** Information given follows **

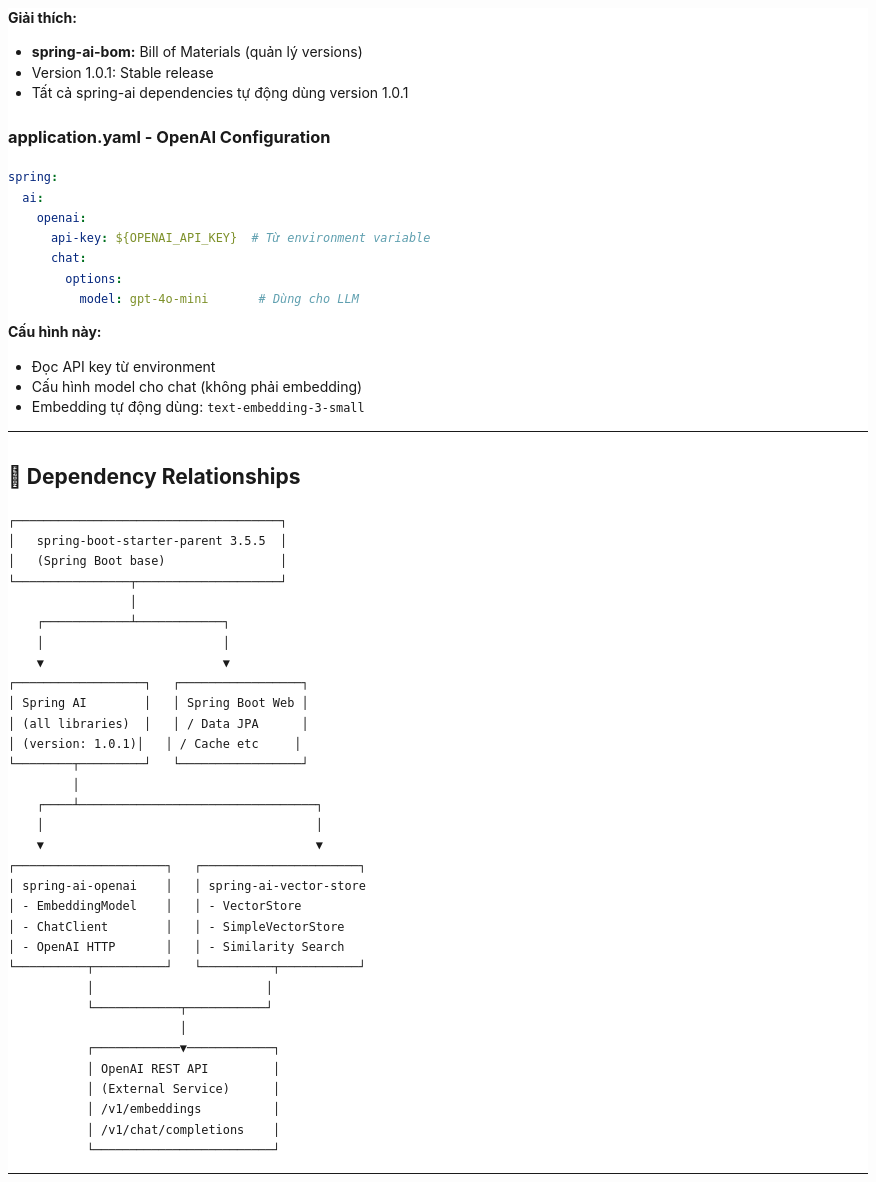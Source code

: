 **Giải thích:**
- **spring-ai-bom:** Bill of Materials (quản lý versions)
- Version 1.0.1: Stable release
- Tất cả spring-ai dependencies tự động dùng version 1.0.1

### application.yaml - OpenAI Configuration

```yaml
spring:
  ai:
    openai:
      api-key: ${OPENAI_API_KEY}  # Từ environment variable
      chat:
        options:
          model: gpt-4o-mini       # Dùng cho LLM
```

**Cấu hình này:**
- Đọc API key từ environment
- Cấu hình model cho chat (không phải embedding)
- Embedding tự động dùng: `text-embedding-3-small`

---

## 🔗 Dependency Relationships

```
┌─────────────────────────────────────┐
│   spring-boot-starter-parent 3.5.5  │
│   (Spring Boot base)                │
└────────────────┬────────────────────┘
                 │
    ┌────────────┴────────────┐
    │                         │
    ▼                         ▼
┌──────────────────┐   ┌─────────────────┐
│ Spring AI        │   │ Spring Boot Web │
│ (all libraries)  │   │ / Data JPA      │
│ (version: 1.0.1)│   │ / Cache etc     │
└────────┬─────────┘   └─────────────────┘
         │
    ┌────┴─────────────────────────────────┐
    │                                      │
    ▼                                      ▼
┌─────────────────────┐   ┌──────────────────────┐
│ spring-ai-openai    │   │ spring-ai-vector-store
│ - EmbeddingModel    │   │ - VectorStore
│ - ChatClient        │   │ - SimpleVectorStore
│ - OpenAI HTTP       │   │ - Similarity Search
└──────────┬──────────┘   └──────────┬───────────┘
           │                        │
           └────────────┬───────────┘
                        │
           ┌────────────▼────────────┐
           │ OpenAI REST API         │
           │ (External Service)      │
           │ /v1/embeddings          │
           │ /v1/chat/completions    │
           └─────────────────────────┘
```

---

** End of Information given **

#### Exercise details
Print the records verbatim, without pictures.

#### Answer
Source code

: **Giải thích:**
- **spring-ai-bom:** Bill of Materials (quản lý versions)
- Version 1.0.1: Stable release
- Tất cả spring-ai dependencies tự động dùng version 1.0.1

### application.yaml - OpenAI Configuration

```yaml
spring:
  ai:
    openai:
      api-key: ${OPENAI_API_KEY}  # Từ environment variable
      chat:
        options:
          model: gpt-4o-mini       # Dùng cho LLM
```

**Cấu hình này:**
- Đọc API key từ environment
- Cấu hình model cho chat (không phải embedding)
- Embedding tự động dùng: `text-embedding-3-small`

---

## 🔗 Dependency Relationships

```
┌─────────────────────────────────────┐
│   spring-boot-starter-parent 3.5.5  │
│   (Spring Boot base)                │
└────────────────┬────────────────────┘
                 │
    ┌────────────┴────────────┐
    │                         │
    ▼                         ▼
┌──────────────────┐   ┌─────────────────┐
│ Spring AI        │   │ Spring Boot Web │
│ (all libraries)  │   │ / Data JPA      │
│ (version: 1.0.1)│   │ / Cache etc     │
└────────┬─────────┘   └─────────────────┘
         │
    ┌────┴─────────────────────────────────┐
    │                                      │
    ▼                                      ▼
┌─────────────────────┐   ┌──────────────────────┐
│ spring-ai-openai    │   │ spring-ai-vector-store
│ - EmbeddingModel    │   │ - VectorStore
│ - ChatClient        │   │ - SimpleVectorStore
│ - OpenAI HTTP       │   │ - Similarity Search
└──────────┬──────────┘   └──────────┬───────────┘
           │                        │
           └────────────┬───────────┘
                        │
           ┌────────────▼────────────┐
           │ OpenAI REST API         │
           │ (External Service)      │
           │ /v1/embeddings          │
           │ /v1/chat/completions    │
           └─────────────────────────┘
```

---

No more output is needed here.